…BUT “ministry” is different!

Whenever a person or organization talks about using a business model, for example, within the context of a “ministry” organization, someone gets their undies all bunched up in knots. I’ve seen it time and again.

Unfortunately, the conversation that ensues between these opposing viewpoints is too often set out to “win” rather than to find common ground of understanding. Winning is more immediately gratifying to one’s ego.

One will say that a good business model can and should be used and/or adapted for use in a ministry context because it’s a good model and it makes sense.

The other will argue that good business models don’t take into consideration the sometimes unpredictable nature of the Holy Spirit.

The first will remind the second that “of course we need to leave room for the Holy Spirit to guide us” but that in the meantime, the business model gives us a sound path to follow.

The second will retort that using a business model is equal to doing ministry in your own power — that in order for God to get the credit for it, it has to look illogical and impossible — flying in the face of “human” thinking.

You’ve heard this argument, haven’t you? Maybe even participated? I have. On both sides at different times, even.

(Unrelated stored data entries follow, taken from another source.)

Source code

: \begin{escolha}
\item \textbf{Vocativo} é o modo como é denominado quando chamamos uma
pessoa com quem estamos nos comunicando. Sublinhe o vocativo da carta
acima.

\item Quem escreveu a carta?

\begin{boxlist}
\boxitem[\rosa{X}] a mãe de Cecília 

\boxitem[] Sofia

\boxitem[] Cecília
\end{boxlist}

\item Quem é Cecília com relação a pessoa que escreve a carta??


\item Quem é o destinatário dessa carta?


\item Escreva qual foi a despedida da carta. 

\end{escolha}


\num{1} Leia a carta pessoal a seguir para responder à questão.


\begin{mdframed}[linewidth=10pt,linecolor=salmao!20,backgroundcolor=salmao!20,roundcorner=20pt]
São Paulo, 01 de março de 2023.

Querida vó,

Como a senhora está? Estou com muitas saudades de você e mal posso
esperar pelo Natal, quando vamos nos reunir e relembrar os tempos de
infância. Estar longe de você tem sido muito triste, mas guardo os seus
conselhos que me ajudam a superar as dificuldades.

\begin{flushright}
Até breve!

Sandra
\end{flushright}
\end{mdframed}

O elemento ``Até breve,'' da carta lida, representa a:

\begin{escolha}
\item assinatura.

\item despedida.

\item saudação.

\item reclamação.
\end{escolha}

As I was thinking about this once again, a little light went on. We somehow have let tasks be “ministry” or “work” or “leisure” as if the task determined the purpose and focus of what we do. Is this a Biblical worldview?  Doesn’t Scripture tell us that every aspect of our living has a single purpose: to bring glory to God through worship? If “sacred” and “secular” is determined by WHO does something rather than what they do, what difference does that make in our thinking? 

I’ve so not got this all straightened out into perfect rows of logic and understanding. Just thinking aloud in a potentially very public space. Like talking in a busy public space where anyone could hear you, but hardly anyone is listening. It feels pretty safe. 🙂

9 thoughts on “…BUT “ministry” is different!

  1. John Creech says:

    I believe these two positions can be reconciled by a clear understanding of our calling. There are two aspects to our calling; primary and secondary calling. Primarily we are called as followers of Jesus Christ and secondarily, in considering who God is as sovereign. That is, we should think, speak, live, and act entirely for him.” It’s this secondary calling that allows us to pursue secular careers and still live up to the expectations of that calling.

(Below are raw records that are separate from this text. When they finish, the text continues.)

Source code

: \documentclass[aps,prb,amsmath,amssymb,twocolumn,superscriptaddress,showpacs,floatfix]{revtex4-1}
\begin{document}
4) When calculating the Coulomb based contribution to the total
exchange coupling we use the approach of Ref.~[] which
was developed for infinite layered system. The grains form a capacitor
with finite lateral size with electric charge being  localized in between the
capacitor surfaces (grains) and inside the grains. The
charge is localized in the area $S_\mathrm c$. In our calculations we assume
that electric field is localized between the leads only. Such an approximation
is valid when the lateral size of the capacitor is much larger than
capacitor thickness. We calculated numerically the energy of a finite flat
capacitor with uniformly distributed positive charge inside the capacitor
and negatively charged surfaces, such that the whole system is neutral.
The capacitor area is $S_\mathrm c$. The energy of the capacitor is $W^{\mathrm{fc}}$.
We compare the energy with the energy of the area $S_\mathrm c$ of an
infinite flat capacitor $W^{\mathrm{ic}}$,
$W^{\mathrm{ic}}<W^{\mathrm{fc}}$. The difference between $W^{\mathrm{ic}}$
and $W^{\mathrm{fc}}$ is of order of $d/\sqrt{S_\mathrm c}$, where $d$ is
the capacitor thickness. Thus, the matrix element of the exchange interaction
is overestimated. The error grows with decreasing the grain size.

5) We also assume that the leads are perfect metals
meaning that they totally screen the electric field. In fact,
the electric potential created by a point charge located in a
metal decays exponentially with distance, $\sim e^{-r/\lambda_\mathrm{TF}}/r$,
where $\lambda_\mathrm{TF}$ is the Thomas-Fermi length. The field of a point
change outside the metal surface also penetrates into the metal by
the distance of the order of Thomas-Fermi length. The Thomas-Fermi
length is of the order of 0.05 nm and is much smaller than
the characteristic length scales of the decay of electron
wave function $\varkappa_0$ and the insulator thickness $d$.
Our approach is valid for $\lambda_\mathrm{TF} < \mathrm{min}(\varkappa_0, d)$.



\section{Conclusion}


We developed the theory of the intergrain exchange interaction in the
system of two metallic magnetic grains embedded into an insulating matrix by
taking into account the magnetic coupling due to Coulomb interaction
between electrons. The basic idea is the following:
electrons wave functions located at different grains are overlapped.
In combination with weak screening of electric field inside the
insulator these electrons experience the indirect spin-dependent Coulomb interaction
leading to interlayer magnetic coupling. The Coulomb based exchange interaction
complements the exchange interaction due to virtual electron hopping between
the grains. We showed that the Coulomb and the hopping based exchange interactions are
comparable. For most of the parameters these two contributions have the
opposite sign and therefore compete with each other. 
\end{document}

    These two callings are dynamically related in that the primary calling must always precede the secondary calling in order and importance. And, the primary calling always leads to the secondary calling. Many people seek significance in their lives through their jobs, but often find themselves at a dead-end and without purpose. They want their work to be meaningful, but, “Neither work nor career can be fully satisfying without a deeper sense of calling.

    However, calling itself can be empty and indistinguishable from work, unless there is Someone who calls.” Even believers who are engaged in full-time Christian service, can fall far short of the worshipful experience that answering God’s call can bring. Oswald Chambers writes” Beware of anything that competes with loyalty to Jesus Christ. The greatest competitor of devotion to Jesus is service for Him…The one aim of the call of God is the satisfaction of God, not a call to do something for Him.”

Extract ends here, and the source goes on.